Experiments were based on the GPT-3 Small architecture (with RoPE), analyzed across three types of data: (1) Context-Free Grammar (CFG) — local syntactic rules; (2) Path Finding (PF) — graph tasks requiring multi-step reasoning; (3) Natural Language (OpenWebText). The comparison focused on the differences between Next-Token Prediction (NTP) and Multi-Token Prediction (MTP) training objectives.
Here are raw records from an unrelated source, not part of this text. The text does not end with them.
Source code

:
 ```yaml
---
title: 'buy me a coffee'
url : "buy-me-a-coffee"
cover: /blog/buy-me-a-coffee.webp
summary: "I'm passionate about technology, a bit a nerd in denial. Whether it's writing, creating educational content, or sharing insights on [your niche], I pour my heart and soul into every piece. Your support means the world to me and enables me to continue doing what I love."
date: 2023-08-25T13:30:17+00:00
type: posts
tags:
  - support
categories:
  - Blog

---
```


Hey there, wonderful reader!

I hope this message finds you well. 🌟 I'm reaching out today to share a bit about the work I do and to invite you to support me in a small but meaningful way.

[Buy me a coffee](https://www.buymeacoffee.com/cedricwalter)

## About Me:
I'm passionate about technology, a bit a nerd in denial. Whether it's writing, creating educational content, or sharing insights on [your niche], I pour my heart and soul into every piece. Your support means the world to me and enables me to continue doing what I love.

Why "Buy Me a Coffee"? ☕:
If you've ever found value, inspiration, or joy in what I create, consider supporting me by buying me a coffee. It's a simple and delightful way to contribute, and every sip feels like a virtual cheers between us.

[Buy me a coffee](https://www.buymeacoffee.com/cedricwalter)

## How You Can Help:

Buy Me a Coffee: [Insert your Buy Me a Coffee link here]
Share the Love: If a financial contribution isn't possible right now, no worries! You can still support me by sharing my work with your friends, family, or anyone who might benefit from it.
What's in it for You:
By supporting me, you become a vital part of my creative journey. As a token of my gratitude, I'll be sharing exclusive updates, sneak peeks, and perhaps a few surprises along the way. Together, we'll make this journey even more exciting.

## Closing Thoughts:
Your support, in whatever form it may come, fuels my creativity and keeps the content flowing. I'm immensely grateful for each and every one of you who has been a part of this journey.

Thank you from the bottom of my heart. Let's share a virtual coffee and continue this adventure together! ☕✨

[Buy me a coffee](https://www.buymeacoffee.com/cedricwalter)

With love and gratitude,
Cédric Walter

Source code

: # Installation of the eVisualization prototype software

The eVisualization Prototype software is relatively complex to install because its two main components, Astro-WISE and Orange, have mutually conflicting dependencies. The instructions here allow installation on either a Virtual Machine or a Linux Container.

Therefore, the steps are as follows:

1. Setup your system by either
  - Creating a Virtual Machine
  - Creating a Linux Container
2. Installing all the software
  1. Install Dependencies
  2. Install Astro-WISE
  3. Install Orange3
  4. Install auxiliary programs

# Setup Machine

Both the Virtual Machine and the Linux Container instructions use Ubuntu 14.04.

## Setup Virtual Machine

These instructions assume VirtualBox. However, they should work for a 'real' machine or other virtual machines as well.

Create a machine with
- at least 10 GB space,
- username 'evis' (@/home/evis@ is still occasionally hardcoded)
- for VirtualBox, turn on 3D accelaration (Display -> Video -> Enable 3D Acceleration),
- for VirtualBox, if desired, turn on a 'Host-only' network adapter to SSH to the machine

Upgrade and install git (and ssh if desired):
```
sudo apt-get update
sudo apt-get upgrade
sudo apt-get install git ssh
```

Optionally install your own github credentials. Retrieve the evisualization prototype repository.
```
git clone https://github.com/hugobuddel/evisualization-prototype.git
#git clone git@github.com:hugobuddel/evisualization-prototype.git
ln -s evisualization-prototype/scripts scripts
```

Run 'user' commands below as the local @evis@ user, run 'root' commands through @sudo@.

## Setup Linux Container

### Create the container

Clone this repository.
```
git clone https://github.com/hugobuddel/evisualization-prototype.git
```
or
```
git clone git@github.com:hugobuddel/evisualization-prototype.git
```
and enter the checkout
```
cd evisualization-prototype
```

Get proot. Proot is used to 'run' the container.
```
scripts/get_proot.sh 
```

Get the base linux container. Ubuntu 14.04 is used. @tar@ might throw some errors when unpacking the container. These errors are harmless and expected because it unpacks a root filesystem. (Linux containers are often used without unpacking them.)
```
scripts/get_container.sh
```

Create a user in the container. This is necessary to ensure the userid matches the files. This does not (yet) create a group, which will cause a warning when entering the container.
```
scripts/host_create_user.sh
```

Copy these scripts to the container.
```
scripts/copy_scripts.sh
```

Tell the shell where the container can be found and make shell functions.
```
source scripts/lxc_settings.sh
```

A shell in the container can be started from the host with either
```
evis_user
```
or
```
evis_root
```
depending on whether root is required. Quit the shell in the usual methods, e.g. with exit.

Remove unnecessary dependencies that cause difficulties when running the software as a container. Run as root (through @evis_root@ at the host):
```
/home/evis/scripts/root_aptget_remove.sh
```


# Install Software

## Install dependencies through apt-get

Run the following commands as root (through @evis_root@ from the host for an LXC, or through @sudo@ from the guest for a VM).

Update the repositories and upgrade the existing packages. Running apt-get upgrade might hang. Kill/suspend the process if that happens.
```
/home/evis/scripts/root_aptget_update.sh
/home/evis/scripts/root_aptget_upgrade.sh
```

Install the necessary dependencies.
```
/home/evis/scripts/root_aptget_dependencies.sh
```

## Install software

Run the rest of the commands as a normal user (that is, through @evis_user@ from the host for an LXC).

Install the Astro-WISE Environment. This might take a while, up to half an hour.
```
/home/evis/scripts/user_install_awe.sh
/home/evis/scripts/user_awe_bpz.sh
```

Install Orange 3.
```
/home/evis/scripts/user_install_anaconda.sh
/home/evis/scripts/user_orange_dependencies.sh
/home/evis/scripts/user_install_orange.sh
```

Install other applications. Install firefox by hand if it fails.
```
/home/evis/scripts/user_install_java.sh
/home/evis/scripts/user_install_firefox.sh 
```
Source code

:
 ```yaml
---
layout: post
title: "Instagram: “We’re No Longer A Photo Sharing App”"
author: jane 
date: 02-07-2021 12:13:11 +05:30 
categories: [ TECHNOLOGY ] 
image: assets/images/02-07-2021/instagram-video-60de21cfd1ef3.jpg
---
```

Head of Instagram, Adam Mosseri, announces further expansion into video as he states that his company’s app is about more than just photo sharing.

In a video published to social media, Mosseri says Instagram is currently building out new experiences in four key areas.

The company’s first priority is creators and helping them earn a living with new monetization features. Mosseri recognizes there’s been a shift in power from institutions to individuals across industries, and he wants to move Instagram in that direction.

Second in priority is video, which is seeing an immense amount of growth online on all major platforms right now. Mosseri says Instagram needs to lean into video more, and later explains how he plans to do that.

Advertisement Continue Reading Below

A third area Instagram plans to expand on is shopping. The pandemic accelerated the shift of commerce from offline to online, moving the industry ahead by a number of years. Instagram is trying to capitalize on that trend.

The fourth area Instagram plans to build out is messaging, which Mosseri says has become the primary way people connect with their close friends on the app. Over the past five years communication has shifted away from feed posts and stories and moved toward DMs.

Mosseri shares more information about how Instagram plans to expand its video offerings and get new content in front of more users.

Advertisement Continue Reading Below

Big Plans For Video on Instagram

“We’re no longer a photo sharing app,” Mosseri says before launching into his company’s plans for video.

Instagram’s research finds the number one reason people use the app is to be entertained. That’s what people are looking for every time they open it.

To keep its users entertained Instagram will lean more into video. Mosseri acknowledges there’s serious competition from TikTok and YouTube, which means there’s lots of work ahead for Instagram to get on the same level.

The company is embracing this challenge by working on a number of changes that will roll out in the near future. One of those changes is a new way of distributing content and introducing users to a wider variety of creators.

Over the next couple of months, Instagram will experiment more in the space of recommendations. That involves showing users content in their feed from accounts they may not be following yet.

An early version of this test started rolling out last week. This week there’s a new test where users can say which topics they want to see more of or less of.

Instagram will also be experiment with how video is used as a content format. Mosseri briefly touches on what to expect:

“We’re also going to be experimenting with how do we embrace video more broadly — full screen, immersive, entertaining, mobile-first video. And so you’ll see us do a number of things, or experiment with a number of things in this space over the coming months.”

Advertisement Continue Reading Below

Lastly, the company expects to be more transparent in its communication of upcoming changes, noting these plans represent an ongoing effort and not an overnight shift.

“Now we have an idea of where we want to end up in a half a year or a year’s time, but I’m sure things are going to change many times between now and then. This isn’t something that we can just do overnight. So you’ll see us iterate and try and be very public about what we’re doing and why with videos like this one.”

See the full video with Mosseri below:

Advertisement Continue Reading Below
Horizon Awareness (nMI Decay Patterns)

Task nMI Decay Rate Implication
CFG (Context-Free Grammar) Rapid decay, drops to 1/5 of initial value at \(\tau\)=10 Short horizon, local planning
PF-Short (4-node path) nMI increases at \(\tau\)>1 Non-myopic, prefix encodes subsequent nodes
PF-Long (6-node path) nMI remains high at intermediate nodes Long-horizon planning

Branch Awareness

Model PF-Short MI Ratio PF-Short Accuracy PF-Long MI Ratio PF-Long Accuracy
NTP 7.60±0.78 0.92 1.45±0.01 0.60
MTP 6.29±0.17 0.88 1.82±0.27 0.85

Key Findings

  • Horizon awareness is task-dependent: nMI decays rapidly on CFG (short-term planning) but remains high or even increases on PF (long-term planning).
  • nMI is higher at the second intermediate node than the first in PF tasks: This may suggest a "backward reasoning from the goal" strategy.
  • Branch awareness truly exists: MI ratios are much greater than 1 (as high as 7.6 on PF-Short), indicating the model indeed preserves information about unselected correct paths.
  • MTP training slightly reduces myopic behavior, but the difference between NTP and MTP is not significant.
  • Next-token decisions primarily depend on high-level and recent computation blocks (recency effect).

Highlights & Insights

  • The VQ-VAE+MI analysis framework is highly generalizable—avoiding the cross-contamination of probes and the manual engineering of circuit discovery.
  • The finding that "models internally retain alternative path information" is significant for understanding LM robustness.
  • The observation that nMI is higher for the second node than the first in PF tasks suggests implicit "reverse planning," which aligns with human problem-solving strategies.

Limitations & Future Work

  • VQ-VAE compression inevitably loses information; the absolute values of MI estimates are unreliable (the authors admit to only analyzing relative trends).
  • Experiments were based on GPT-3 Small (~125M parameters); planning behavior might differ in larger models.
  • Only diagnostic analysis of computation history was performed for natural language (OpenWebText), rather than horizon/branch analysis.
  • Inconsistent differences between NTP/MTP may be related to model scale.
  • vs. Linear Probes: Probes introduce additional expressive power leading to confounded results; the VQ-VAE+MI method is immune to this.
  • vs. Circuit Discovery: Circuit discovery requires extensive manual engineering and is difficult to scale, whereas this framework is automated and general.

Rating

  • Novelty: ⭐⭐⭐⭐⭐ The VQ-VAE+MI analysis paradigm is entirely new, and the three analysis dimensions are elegantly designed.
  • Experimental Thoroughness: ⭐⭐⭐⭐ Coverage of the three task types is comprehensive, though the model scale is small.
  • Writing Quality: ⭐⭐⭐⭐ Rigorous framework, clear formulas, and very detailed appendices.
  • Value: ⭐⭐⭐⭐ Provides a new tool for LM interpretability, though practical application scenarios are currently limited.